“It would be reasonable to ask: could he live with more self-hatred? He’d already survived with plenty of it. Eventually, it faded like everything else. You got used to being the person you hoped you wouldn’t be. You adjusted your goalposts and moved on. It was only on those unexpected moments when you looked back at what you had intended to be that it really hurt.”
Retribution is the second novel by Australian farmer and author, Richard Anderson. It’s a typical small town in country NSW. Former Federal MP for Lindon, Caroline Statham is there because her developer husband, Bob has a property (with a showpiece garden) on the outskirts; Graeme Sweetapple lives on a small holding next door, running some livestock and agisting horses; Carson Wright grew up there but has tried unsuccessfully to leave; and after a stint at the mine protest site, Luke Griffiths is doing a bit of fencing while he works out where to go next.
Very early on Christmas Day, Graeme is just bringing home a few steers, the result of a late-night duffing foray, when he comes upon an overturned ute with an injured driver. He stops to help but, because of his cargo, is eager to be on his way before the authorities arrive, when the passenger hands him a potentially dangerous parcel.

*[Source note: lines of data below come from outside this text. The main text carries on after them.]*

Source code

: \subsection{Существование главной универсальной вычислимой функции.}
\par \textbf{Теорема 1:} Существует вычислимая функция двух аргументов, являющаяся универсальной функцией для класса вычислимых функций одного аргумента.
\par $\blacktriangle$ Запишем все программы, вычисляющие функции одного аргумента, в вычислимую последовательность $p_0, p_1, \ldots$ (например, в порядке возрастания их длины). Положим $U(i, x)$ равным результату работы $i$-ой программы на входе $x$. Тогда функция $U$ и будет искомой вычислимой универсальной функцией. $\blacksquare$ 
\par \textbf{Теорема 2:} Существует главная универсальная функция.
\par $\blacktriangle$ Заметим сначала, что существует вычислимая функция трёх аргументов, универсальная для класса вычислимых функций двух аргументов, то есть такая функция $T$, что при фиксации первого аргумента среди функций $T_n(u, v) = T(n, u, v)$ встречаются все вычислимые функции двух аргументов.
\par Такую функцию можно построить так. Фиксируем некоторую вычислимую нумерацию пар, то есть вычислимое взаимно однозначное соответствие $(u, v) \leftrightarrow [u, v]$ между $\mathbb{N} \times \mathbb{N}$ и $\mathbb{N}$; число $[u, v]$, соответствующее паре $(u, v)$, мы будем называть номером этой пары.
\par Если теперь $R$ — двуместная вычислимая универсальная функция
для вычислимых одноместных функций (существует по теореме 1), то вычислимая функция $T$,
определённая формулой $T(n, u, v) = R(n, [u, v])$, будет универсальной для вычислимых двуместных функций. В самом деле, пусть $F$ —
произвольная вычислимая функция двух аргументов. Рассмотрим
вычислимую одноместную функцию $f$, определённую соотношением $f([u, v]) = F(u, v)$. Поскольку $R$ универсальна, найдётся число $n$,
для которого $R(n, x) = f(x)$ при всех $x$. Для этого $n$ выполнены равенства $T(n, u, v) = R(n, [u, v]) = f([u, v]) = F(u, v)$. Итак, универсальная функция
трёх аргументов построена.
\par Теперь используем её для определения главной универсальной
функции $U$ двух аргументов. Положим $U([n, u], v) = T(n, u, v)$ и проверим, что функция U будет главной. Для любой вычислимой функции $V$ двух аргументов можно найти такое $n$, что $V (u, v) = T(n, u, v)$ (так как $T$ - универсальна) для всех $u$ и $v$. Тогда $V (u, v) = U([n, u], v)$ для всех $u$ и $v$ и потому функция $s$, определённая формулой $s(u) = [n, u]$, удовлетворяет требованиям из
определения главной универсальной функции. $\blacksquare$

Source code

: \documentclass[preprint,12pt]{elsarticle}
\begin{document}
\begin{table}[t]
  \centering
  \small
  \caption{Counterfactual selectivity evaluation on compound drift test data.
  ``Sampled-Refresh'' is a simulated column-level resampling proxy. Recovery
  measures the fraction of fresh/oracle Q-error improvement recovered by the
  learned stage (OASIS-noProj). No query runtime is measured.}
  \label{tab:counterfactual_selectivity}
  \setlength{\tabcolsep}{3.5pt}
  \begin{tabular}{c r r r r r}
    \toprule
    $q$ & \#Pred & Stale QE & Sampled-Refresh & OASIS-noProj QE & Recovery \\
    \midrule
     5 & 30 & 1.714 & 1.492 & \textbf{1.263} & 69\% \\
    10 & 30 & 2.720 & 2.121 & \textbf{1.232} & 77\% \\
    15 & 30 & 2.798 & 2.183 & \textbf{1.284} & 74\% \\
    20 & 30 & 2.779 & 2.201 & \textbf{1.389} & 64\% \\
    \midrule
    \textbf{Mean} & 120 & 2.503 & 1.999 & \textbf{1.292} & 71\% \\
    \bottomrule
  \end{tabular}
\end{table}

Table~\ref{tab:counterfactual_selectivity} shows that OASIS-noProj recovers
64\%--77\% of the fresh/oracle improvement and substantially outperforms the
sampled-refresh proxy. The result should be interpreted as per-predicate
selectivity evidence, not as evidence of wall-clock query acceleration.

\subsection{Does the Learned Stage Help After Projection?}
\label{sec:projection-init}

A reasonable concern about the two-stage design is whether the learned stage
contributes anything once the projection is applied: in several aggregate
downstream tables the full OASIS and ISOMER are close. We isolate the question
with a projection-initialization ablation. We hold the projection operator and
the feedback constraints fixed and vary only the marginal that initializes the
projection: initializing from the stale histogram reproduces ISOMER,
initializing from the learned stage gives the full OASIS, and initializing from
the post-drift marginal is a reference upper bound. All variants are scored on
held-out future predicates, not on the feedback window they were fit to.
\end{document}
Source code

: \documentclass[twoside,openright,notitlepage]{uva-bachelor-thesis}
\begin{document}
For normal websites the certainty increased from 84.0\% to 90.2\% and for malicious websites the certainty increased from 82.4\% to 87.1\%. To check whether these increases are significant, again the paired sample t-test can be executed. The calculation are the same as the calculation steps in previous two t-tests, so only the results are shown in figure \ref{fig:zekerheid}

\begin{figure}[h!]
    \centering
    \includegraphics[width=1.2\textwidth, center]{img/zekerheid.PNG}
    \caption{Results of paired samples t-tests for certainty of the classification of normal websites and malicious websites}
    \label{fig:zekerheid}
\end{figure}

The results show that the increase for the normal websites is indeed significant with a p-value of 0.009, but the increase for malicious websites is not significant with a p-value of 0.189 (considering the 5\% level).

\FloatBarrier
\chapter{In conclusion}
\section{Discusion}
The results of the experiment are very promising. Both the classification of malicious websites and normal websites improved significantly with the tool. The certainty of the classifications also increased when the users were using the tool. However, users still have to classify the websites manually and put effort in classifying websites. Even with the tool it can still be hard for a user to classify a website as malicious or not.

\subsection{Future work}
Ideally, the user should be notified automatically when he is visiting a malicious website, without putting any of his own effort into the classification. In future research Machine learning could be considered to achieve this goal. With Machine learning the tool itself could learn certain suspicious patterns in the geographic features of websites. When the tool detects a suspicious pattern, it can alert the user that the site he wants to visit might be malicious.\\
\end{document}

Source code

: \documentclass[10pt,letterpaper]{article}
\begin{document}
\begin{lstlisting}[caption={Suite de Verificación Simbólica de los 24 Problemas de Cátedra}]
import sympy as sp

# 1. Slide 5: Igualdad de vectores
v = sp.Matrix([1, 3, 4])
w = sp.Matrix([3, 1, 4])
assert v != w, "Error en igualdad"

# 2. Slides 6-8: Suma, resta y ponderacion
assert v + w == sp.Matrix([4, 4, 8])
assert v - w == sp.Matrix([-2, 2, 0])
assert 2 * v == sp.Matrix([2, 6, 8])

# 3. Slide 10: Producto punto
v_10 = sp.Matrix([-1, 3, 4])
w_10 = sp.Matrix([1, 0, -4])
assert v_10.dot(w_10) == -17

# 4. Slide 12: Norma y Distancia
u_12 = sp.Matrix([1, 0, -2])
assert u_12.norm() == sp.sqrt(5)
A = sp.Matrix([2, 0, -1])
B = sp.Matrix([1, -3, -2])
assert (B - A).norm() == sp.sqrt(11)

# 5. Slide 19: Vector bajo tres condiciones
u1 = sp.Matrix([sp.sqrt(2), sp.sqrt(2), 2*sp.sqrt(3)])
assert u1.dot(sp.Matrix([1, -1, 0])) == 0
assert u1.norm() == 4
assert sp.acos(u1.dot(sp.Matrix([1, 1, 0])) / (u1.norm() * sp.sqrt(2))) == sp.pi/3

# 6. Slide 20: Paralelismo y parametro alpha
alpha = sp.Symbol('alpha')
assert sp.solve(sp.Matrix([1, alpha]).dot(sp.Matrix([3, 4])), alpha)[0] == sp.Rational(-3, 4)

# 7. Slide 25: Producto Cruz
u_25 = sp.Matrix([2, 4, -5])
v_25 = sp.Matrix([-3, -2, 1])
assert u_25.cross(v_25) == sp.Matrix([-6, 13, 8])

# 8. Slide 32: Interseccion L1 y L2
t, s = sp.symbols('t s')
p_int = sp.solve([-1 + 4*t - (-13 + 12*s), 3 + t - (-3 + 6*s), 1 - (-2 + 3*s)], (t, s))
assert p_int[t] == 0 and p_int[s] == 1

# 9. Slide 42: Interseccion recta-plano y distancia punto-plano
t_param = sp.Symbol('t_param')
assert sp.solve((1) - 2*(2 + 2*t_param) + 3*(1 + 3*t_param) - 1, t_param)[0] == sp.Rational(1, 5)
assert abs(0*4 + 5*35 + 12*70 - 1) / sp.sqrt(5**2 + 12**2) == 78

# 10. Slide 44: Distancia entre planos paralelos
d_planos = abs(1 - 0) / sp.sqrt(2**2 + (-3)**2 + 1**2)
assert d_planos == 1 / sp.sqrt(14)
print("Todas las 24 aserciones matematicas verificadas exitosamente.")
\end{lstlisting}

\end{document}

Later in the day, Bob Statham visits Graeme’s farm with a proposal. The prospect of clearing a long-standing inherited debt sees Graeme ignoring his conscience and agreeing to steal a horse. And what a horse Retribution is! Graeme has her hidden on his farm: it’s meant to be a temporary situation, but then he falls in love.
As Graeme, Carson and Luke dream up schemes for switching horses, the unthinkable happens. If they each had reasons for their simmering anger before, they now have a real reason to act.
Anderson gives the reader a great story: an original plot with an exciting climax (or two) and a truly wonderful ending, one that will put a smile on most faces. His characters are familiar, appealing and more than one-dimensional; his setting is expertly depicted and bears ample evidence of his first-hand experience; he also touches on a few topical issues like PTSD, assistance to struggling farmers, environmental protests, the plight of old and injured horses and sexual harassment.
“She knew he had already looked her over again; it was his accepted right, so deeply ingrained that he didn’t even know it existed. He had no idea what a prick he was.”
Carson tells us a bit about Sweetapple: “He was like so many other guys she knew: quiet, certain about what he thought was important and what wasn’t, and annoyed by fuss. But he burned inside: an unexplained brightness that made him interesting, attractive, and worth being around. She wondered if the fire didn’t come from something like hate, but she never saw any actions arise from an emotion like that: he didn’t ever direct anger or violence at her or anyone he knew, and certainly not at one of his animals. Carson had the feeling that he did wild, unexpected things that he didn’t tell her about. Sometimes she wondered if she wasn’t just hanging around to find out what would happen.”
Anderson has a deft hand at descriptive prose: “They drove in silence, but the energy in the car was enough to make the windows bulge” and manages to delight with the banter between characters and some laugh-out-loud moments involving email scams and cross-dressing. It is rumoured that Anderson has more of Stony Creek (The Good Teacher) in store for readers; meanwhile, this second novel will keep his fans abundantly satisfied. Brilliant Aussie fiction.
This unbiased review is from a copy provided by Scribe Publishing Australia.